Unquenchable Fire
- Author: Rachel Pollack
- Language: English
- Genre: Fantasy
- Published: 1988
- Publisher: Overlook Press
- Publication place: United States
- Media type: Print
- Pages: 390
- ISBN: 978-0-87951-447-1
- OCLC: 17322643
- LC Class: PS3566.O4798 U5 1992
- Followed by: Temporary Agency

= Unquenchable Fire =

1988 novel by Rachel Pollack

Unquenchable Fire is a 1988 fantasy novel by Rachel Pollack. It won the 1989 Arthur C. Clarke Award.

==Overview==
In this surrealistic feminist book, Pollack uses rituals and themes borrowed from different religions to develop her society's mythology.

==Plot==
In the United States, 87 years after the second Revolution, a bureaucratic Spiritual Development Agency controls and monitors miracles, which are everyday occurrences. Founders sparked a spiritual revolution, overcoming secularists and technophiles to bring about the Living World. Tales of the Founders are told by Picture Tellers, shaman-like celebrities who interpret the Founders' will and are able to transport people into the essence of their myths.
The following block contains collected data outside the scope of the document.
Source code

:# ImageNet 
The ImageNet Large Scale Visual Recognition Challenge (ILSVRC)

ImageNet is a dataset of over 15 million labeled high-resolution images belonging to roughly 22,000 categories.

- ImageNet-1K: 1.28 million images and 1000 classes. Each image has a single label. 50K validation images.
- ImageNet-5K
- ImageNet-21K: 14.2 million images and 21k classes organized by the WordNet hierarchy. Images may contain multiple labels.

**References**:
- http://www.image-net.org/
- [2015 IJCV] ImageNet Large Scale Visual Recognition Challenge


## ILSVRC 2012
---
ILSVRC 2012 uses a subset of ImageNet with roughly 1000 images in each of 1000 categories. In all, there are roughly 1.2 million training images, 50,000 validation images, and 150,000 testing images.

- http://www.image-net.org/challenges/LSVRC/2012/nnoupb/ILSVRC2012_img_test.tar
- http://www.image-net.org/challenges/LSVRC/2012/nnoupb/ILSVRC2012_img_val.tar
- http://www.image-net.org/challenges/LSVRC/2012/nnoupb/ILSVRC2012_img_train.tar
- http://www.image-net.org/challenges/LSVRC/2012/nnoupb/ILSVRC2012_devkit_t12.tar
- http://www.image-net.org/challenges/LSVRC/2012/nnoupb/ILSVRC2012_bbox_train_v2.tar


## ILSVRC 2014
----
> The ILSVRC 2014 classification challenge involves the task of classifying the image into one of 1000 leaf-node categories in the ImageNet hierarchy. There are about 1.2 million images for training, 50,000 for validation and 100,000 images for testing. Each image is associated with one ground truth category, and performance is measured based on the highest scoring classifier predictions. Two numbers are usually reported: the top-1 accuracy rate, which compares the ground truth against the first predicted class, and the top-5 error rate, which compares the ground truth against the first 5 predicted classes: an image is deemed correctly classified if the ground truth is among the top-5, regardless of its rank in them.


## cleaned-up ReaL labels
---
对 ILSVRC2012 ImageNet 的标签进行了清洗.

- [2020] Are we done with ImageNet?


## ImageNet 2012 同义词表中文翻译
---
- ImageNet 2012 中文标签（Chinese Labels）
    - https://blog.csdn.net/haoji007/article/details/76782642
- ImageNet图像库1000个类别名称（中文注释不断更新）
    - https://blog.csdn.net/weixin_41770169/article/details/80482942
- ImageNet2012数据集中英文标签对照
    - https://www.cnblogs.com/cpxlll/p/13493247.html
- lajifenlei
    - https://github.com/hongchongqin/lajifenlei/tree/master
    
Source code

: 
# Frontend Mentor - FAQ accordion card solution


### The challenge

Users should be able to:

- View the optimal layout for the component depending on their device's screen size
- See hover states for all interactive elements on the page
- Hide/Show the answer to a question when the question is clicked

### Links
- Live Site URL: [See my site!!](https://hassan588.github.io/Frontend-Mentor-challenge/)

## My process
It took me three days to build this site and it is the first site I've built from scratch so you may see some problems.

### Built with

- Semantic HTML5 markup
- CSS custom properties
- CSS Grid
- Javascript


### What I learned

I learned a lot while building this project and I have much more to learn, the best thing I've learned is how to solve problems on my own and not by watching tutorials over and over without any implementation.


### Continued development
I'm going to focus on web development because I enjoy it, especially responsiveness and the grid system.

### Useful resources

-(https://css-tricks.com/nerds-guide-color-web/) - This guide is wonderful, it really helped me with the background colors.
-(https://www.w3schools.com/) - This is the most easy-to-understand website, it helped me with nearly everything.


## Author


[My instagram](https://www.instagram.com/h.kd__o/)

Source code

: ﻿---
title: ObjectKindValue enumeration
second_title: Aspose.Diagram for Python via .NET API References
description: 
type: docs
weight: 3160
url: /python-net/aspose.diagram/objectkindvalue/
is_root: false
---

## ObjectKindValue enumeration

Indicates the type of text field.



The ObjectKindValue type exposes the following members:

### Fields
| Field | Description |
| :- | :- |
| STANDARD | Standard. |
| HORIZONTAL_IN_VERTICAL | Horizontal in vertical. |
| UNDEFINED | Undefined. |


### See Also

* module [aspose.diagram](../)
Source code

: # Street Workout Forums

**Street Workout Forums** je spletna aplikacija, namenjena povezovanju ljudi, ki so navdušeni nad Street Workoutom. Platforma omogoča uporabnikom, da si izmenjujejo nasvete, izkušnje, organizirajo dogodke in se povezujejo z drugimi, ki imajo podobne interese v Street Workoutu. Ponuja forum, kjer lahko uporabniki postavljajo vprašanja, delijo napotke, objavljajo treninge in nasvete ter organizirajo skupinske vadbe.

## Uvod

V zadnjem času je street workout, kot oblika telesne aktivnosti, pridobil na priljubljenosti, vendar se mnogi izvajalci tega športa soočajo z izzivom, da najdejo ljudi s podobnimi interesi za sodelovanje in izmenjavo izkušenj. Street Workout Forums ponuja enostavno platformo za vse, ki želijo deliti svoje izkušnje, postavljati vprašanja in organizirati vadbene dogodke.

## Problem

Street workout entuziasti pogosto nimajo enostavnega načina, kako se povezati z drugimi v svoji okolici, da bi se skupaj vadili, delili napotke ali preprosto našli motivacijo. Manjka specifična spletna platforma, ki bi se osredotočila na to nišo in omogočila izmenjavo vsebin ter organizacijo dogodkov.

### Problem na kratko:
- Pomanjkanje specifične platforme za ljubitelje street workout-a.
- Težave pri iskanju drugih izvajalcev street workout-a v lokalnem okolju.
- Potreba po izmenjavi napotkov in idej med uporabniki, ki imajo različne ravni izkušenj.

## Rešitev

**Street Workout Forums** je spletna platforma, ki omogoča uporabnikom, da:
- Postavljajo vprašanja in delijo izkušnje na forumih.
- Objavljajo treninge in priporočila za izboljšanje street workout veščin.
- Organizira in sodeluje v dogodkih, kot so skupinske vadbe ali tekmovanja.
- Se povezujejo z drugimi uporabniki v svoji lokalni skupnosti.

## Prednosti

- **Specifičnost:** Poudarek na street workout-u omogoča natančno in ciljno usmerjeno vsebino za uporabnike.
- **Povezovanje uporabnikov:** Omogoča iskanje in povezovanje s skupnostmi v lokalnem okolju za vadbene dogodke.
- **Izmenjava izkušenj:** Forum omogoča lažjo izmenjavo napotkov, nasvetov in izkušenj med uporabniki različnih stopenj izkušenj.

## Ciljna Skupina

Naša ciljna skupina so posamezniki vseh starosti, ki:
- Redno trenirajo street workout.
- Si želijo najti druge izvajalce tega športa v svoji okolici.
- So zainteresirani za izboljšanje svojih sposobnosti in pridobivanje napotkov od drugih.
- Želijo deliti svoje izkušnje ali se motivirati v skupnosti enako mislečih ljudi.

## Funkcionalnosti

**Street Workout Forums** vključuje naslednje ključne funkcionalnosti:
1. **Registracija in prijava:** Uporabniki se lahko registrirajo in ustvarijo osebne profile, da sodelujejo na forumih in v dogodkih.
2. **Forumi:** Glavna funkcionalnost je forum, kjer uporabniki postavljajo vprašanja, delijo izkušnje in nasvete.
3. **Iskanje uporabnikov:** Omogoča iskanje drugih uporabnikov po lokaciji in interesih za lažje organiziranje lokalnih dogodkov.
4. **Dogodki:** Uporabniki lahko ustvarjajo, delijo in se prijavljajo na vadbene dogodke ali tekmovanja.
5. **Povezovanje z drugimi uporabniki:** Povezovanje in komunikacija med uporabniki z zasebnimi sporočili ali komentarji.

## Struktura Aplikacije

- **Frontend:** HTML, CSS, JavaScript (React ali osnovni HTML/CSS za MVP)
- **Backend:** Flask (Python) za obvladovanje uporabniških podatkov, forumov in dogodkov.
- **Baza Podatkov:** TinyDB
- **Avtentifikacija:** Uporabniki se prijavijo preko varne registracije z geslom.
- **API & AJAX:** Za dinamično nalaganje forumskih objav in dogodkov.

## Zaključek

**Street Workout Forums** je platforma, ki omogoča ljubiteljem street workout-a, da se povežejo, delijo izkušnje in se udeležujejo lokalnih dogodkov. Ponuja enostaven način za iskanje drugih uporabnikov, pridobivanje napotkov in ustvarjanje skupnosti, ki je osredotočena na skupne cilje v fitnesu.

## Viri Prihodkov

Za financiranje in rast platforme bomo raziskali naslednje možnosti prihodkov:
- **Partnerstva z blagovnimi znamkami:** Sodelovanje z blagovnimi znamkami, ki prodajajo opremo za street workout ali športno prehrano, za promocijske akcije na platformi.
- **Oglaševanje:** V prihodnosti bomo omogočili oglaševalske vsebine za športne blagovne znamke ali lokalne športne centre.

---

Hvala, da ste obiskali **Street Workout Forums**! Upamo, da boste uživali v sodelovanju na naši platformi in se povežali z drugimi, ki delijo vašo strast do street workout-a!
Sacrifices and magical rituals are commonplace.

Meanwhile in Poughkeepsie, recently divorced Jennifer Mazdan has an unusual dream and awakes impregnated with a messiah. She is stopped by a strange force when she tries to get an abortion. She tracks her husband through Manhattan, meets a holy ice cream vendor, and gives birth to a daughter. Her immaculate conception disrupts the new order and restores the feminist heroines of the past.

==Reception==
Unquenchable Fire received mostly positive reviews and won the 1989 Arthur C. Clarke Award. A review in Mythlore found Pollack's depiction of a post-Revolution world to be "prodigiously inventive" and "screamingly funny". John Clute called the book a "complex, though-composed, glinting tale". A review in Black Gate praised the novel's worldbuilding, but was critical of the "almost plotless" story, calling it "an intensely frustrating read". A review in The Gazette called Unquenchable Fire "a work of unparalleled inventiveness, passion, and beauty". Candas Jane Dorsey wrote in the Edmonton Journal that the book "is technological without being technophilic, magical without being muzzy-headed".

==Sequel and related work==
Pollack published a follow-up to Unquenchable Fire in 1994, Temporary Agency. The sequel was nominated for a Nebula Award for Best Novel.

Inspired by the novel, musician Joe McPhee scored an improvisational, four-movement free jazz work also named "Unquenchable Fire". During the premier of the piece at the Out of Doors festival in 1997, Pollack read several passages from her book. The piece was performed by McPhee and his quartet as well as Pauline Oliveros's Deep Listening Band.